EXERCISE OBJECTIVE:
Give again only those lines from the start of the entries through the line holding "transparently, providing a", leaving them as they are.
Top of SOURCE MATERIAL
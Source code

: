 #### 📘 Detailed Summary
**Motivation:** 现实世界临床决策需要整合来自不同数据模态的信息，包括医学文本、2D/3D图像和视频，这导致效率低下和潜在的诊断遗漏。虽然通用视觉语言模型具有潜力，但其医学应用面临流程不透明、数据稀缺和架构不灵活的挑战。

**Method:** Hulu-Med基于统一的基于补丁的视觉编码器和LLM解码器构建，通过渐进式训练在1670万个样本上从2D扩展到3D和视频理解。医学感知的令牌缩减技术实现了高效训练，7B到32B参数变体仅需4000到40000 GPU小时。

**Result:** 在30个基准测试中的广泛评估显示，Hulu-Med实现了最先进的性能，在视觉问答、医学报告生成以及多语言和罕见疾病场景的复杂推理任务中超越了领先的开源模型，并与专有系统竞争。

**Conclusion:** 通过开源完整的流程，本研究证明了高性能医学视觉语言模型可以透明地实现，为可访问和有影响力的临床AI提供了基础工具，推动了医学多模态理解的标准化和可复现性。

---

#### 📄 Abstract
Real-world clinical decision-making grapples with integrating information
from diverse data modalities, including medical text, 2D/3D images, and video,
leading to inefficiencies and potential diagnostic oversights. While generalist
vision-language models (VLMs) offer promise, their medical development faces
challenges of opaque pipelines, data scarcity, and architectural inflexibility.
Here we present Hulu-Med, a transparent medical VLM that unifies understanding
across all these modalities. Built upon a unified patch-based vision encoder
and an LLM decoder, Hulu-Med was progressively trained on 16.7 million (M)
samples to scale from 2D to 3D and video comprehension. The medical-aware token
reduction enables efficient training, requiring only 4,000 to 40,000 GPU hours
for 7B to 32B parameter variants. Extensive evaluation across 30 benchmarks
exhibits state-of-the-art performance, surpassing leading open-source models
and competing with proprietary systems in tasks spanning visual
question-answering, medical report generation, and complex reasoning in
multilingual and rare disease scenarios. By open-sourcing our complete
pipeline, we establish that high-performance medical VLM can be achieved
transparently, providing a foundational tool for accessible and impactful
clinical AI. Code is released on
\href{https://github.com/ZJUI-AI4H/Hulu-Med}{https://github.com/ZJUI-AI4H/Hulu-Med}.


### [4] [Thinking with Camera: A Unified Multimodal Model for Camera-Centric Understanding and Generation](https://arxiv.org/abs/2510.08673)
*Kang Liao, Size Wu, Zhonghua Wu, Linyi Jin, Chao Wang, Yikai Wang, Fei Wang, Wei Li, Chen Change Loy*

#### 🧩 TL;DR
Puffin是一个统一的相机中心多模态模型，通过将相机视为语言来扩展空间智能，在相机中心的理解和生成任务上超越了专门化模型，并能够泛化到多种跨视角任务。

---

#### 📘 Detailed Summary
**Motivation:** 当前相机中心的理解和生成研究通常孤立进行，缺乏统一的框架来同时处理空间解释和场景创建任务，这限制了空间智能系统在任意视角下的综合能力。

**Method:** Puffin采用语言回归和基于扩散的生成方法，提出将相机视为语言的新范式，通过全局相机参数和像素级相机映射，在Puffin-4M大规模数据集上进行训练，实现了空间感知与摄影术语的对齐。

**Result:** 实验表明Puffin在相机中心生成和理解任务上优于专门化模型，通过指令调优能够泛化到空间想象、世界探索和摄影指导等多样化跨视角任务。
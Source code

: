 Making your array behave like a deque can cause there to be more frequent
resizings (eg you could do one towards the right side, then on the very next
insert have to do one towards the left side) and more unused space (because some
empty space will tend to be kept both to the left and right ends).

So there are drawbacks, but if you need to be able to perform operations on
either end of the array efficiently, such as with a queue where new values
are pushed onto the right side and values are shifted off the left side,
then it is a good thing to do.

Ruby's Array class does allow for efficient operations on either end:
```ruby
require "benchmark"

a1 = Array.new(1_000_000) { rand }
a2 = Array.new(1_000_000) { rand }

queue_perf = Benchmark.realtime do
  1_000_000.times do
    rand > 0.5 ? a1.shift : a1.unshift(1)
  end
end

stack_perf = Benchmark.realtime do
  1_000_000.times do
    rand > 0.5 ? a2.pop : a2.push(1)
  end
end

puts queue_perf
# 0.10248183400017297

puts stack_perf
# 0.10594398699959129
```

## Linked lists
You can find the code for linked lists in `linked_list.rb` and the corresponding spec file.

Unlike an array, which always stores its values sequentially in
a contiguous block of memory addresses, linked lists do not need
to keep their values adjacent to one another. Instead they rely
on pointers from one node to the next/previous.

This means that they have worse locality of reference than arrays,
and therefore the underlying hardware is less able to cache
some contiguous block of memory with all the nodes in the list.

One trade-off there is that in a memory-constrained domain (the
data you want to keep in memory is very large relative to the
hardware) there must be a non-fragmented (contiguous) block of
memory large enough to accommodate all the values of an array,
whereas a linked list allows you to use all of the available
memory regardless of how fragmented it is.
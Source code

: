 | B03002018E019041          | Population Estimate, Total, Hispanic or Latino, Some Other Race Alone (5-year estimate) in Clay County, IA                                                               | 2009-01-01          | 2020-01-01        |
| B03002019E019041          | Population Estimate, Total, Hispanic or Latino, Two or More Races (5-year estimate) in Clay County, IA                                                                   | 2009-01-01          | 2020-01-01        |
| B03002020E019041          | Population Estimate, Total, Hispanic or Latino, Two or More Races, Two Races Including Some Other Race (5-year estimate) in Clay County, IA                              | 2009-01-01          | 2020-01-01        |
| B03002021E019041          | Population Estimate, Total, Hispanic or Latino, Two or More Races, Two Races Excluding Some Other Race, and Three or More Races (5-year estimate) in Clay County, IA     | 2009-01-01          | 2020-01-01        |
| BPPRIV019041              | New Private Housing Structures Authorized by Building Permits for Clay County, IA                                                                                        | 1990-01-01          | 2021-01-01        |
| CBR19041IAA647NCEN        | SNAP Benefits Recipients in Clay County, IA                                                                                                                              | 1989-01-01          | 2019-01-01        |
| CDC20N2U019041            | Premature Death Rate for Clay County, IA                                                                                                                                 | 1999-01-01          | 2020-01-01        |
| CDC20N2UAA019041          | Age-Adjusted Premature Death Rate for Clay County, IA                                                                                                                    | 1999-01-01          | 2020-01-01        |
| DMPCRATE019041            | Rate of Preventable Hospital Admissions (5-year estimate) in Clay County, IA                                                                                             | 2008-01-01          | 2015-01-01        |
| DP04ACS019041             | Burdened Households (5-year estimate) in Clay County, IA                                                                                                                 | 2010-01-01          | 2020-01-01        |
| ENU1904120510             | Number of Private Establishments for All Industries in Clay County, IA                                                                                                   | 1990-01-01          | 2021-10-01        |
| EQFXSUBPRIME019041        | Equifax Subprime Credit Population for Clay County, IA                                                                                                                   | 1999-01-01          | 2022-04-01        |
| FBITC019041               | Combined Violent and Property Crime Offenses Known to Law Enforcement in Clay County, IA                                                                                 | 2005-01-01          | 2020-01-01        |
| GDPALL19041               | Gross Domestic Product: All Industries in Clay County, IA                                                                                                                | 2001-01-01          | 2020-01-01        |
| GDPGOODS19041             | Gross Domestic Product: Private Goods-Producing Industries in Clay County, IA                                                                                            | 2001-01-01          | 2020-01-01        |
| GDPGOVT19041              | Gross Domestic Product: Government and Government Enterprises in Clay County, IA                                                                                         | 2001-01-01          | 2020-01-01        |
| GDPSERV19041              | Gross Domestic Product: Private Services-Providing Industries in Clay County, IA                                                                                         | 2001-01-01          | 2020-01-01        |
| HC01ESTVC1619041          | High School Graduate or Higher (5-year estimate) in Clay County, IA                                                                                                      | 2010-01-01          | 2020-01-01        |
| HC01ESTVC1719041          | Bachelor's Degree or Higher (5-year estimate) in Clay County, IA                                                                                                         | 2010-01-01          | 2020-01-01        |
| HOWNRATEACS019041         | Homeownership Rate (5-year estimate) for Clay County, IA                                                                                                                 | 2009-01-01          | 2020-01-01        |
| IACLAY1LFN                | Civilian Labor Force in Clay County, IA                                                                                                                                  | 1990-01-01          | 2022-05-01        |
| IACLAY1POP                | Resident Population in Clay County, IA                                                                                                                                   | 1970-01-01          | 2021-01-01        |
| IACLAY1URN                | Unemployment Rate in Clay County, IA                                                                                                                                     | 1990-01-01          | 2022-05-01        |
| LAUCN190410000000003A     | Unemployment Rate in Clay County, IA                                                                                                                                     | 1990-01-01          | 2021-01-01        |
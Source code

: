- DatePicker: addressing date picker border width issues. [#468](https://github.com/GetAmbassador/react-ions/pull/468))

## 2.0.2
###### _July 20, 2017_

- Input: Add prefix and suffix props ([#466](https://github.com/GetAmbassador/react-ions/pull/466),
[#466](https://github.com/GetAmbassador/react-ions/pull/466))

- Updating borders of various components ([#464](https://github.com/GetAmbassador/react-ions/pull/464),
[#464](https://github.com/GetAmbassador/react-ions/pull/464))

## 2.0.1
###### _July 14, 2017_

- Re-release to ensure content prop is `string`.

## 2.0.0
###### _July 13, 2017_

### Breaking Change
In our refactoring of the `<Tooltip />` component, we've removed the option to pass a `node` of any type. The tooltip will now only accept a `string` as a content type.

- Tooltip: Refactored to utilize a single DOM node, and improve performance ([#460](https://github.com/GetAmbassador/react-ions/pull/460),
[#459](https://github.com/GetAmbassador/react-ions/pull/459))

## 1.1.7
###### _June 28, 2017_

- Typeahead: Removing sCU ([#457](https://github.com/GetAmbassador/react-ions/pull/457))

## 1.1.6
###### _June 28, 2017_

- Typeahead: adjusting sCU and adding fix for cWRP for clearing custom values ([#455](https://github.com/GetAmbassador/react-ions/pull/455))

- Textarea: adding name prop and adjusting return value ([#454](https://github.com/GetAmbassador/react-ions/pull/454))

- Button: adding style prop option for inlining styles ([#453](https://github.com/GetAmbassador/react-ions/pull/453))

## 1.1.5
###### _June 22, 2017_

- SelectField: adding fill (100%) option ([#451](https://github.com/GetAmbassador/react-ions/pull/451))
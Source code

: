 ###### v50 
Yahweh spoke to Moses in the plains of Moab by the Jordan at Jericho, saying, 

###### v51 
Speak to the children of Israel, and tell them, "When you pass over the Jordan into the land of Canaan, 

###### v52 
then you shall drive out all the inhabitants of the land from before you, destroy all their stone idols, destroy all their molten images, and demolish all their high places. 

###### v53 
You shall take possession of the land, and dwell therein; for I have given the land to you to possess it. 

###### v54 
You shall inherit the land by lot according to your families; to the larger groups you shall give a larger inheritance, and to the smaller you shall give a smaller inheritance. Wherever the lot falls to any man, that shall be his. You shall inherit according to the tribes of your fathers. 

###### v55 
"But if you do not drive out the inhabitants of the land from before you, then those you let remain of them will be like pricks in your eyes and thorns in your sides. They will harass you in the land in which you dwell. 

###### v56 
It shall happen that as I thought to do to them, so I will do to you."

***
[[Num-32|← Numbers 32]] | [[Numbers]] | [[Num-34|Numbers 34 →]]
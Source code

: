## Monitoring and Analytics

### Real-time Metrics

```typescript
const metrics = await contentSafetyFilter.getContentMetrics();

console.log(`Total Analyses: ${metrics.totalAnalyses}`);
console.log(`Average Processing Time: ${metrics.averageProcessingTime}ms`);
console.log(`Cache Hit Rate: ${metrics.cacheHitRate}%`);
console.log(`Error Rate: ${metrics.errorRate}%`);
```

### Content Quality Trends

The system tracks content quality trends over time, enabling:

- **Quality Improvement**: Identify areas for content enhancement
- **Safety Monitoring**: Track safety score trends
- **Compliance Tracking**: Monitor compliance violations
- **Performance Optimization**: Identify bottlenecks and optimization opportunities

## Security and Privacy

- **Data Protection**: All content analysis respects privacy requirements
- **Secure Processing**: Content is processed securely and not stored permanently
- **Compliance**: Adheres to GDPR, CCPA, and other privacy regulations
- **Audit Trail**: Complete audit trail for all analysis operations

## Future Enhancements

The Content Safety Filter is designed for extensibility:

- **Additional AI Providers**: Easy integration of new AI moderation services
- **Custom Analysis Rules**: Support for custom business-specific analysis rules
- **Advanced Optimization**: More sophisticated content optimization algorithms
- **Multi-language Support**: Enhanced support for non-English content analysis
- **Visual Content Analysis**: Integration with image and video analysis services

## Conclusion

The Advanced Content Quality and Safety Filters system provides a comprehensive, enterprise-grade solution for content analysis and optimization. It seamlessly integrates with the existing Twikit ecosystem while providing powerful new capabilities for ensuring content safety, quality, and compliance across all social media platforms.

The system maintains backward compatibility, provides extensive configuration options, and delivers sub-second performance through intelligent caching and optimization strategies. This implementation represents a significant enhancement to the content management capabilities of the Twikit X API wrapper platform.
Bottom of SOURCE MATERIAL
SOLUTION FOR THIS TASK:
Source code

: #### 📘 Detailed Summary
**Motivation:** 现实世界临床决策需要整合来自不同数据模态的信息，包括医学文本、2D/3D图像和视频，这导致效率低下和潜在的诊断遗漏。虽然通用视觉语言模型具有潜力，但其医学应用面临流程不透明、数据稀缺和架构不灵活的挑战。

**Method:** Hulu-Med基于统一的基于补丁的视觉编码器和LLM解码器构建，通过渐进式训练在1670万个样本上从2D扩展到3D和视频理解。医学感知的令牌缩减技术实现了高效训练，7B到32B参数变体仅需4000到40000 GPU小时。

**Result:** 在30个基准测试中的广泛评估显示，Hulu-Med实现了最先进的性能，在视觉问答、医学报告生成以及多语言和罕见疾病场景的复杂推理任务中超越了领先的开源模型，并与专有系统竞争。

**Conclusion:** 通过开源完整的流程，本研究证明了高性能医学视觉语言模型可以透明地实现，为可访问和有影响力的临床AI提供了基础工具，推动了医学多模态理解的标准化和可复现性。

---

#### 📄 Abstract
Real-world clinical decision-making grapples with integrating information
from diverse data modalities, including medical text, 2D/3D images, and video,
leading to inefficiencies and potential diagnostic oversights. While generalist
vision-language models (VLMs) offer promise, their medical development faces
challenges of opaque pipelines, data scarcity, and architectural inflexibility.
Here we present Hulu-Med, a transparent medical VLM that unifies understanding
across all these modalities. Built upon a unified patch-based vision encoder
and an LLM decoder, Hulu-Med was progressively trained on 16.7 million (M)
samples to scale from 2D to 3D and video comprehension. The medical-aware token
reduction enables efficient training, requiring only 4,000 to 40,000 GPU hours
for 7B to 32B parameter variants. Extensive evaluation across 30 benchmarks
exhibits state-of-the-art performance, surpassing leading open-source models
and competing with proprietary systems in tasks spanning visual
question-answering, medical report generation, and complex reasoning in
multilingual and rare disease scenarios. By open-sourcing our complete
pipeline, we establish that high-performance medical VLM can be achieved
transparently, providing a foundational tool for accessible and impactful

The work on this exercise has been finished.